▶ [TASK TO COMPLETE]: Nothing in the entries may change when they are transcribed.

▶ [GIVEN DATA]:
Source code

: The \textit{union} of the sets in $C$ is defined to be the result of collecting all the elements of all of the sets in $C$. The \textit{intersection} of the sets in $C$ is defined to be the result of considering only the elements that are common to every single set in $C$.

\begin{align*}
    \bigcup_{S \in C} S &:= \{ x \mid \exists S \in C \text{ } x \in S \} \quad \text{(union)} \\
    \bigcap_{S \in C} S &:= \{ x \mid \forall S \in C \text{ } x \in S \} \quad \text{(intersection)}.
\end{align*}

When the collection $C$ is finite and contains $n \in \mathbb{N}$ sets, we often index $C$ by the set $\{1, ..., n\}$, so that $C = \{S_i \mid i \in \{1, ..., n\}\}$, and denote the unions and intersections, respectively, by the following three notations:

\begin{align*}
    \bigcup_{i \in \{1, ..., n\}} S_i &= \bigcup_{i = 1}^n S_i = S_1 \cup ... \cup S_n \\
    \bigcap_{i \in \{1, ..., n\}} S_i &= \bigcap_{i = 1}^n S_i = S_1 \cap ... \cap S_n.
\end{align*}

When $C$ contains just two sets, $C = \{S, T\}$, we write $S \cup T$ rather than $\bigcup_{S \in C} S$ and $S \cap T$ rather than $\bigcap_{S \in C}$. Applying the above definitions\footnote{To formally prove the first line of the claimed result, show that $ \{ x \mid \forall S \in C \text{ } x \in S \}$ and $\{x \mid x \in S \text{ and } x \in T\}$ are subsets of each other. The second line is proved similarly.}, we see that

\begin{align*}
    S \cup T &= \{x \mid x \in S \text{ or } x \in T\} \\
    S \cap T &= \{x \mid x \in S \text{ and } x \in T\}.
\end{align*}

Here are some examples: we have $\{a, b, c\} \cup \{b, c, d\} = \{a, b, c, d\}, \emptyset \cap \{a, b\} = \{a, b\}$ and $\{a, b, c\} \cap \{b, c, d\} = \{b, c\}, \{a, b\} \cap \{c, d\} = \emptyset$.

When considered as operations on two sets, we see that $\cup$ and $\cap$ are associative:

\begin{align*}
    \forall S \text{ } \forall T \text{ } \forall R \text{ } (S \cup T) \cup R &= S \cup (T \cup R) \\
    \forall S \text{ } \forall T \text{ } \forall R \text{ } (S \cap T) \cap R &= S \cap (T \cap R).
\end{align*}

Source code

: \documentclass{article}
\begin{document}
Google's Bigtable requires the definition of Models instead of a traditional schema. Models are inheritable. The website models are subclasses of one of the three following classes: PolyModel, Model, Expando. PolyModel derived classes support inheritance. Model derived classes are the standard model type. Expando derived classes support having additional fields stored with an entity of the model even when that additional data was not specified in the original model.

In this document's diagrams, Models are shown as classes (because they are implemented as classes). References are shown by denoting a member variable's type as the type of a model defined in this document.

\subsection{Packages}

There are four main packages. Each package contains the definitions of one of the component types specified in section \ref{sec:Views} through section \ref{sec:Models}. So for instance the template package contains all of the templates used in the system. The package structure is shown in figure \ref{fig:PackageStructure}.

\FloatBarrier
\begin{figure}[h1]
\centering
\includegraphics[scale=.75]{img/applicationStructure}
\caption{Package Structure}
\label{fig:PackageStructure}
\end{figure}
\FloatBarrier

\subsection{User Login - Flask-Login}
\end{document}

▶ [RESULT FOR THIS TASK]:
Source code

: The \textit{union} of the sets in $C$ is defined to be the result of collecting all the elements of all of the sets in $C$. The \textit{intersection} of the sets in $C$ is defined to be the result of considering only the elements that are common to every single set in $C$.

\begin{align*}
    \bigcup_{S \in C} S &:= \{ x \mid \exists S \in C \text{ } x \in S \} \quad \text{(union)} \\
    \bigcap_{S \in C} S &:= \{ x \mid \forall S \in C \text{ } x \in S \} \quad \text{(intersection)}.
\end{align*}

When the collection $C$ is finite and contains $n \in \mathbb{N}$ sets, we often index $C$ by the set $\{1, ..., n\}$, so that $C = \{S_i \mid i \in \{1, ..., n\}\}$, and denote the unions and intersections, respectively, by the following three notations:

\begin{align*}
    \bigcup_{i \in \{1, ..., n\}} S_i &= \bigcup_{i = 1}^n S_i = S_1 \cup ... \cup S_n \\
    \bigcap_{i \in \{1, ..., n\}} S_i &= \bigcap_{i = 1}^n S_i = S_1 \cap ... \cap S_n.
\end{align*}

When $C$ contains just two sets, $C = \{S, T\}$, we write $S \cup T$ rather than $\bigcup_{S \in C} S$ and $S \cap T$ rather than $\bigcap_{S \in C}$. Applying the above definitions\footnote{To formally prove the first line of the claimed result, show that $ \{ x \mid \forall S \in C \text{ } x \in S \}$ and $\{x \mid x \in S \text{ and } x \in T\}$ are subsets of each other. The second line is proved similarly.}, we see that

\begin{align*}
    S \cup T &= \{x \mid x \in S \text{ or } x \in T\} \\
    S \cap T &= \{x \mid x \in S \text{ and } x \in T\}.
\end{align*}

Here are some examples: we have $\{a, b, c\} \cup \{b, c, d\} = \{a, b, c, d\}, \emptyset \cap \{a, b\} = \{a, b\}$ and $\{a, b, c\} \cap \{b, c, d\} = \{b, c\}, \{a, b\} \cap \{c, d\} = \emptyset$.

When considered as operations on two sets, we see that $\cup$ and $\cap$ are associative:

\begin{align*}
    \forall S \text{ } \forall T \text{ } \forall R \text{ } (S \cup T) \cup R &= S \cup (T \cup R) \\
    \forall S \text{ } \forall T \text{ } \forall R \text{ } (S \cap T) \cap R &= S \cap (T \cap R).
\end{align*}

Source code

: \documentclass{article}
\begin{document}
Google's Bigtable requires the definition of Models instead of a traditional schema. Models are inheritable. The website models are subclasses of one of the three following classes: PolyModel, Model, Expando. PolyModel derived classes support inheritance. Model derived classes are the standard model type. Expando derived classes support having additional fields stored with an entity of the model even when that additional data was not specified in the original model.

In this document's diagrams, Models are shown as classes (because they are implemented as classes). References are shown by denoting a member variable's type as the type of a model defined in this document.

\subsection{Packages}

There are four main packages. Each package contains the definitions of one of the component types specified in section \ref{sec:Views} through section \ref{sec:Models}. So for instance the template package contains all of the templates used in the system. The package structure is shown in figure \ref{fig:PackageStructure}.

\FloatBarrier
\begin{figure}[h1]
\centering
\includegraphics[scale=.75]{img/applicationStructure}
\caption{Package Structure}
\label{fig:PackageStructure}
\end{figure}
\FloatBarrier

\subsection{User Login - Flask-Login}
\end{document}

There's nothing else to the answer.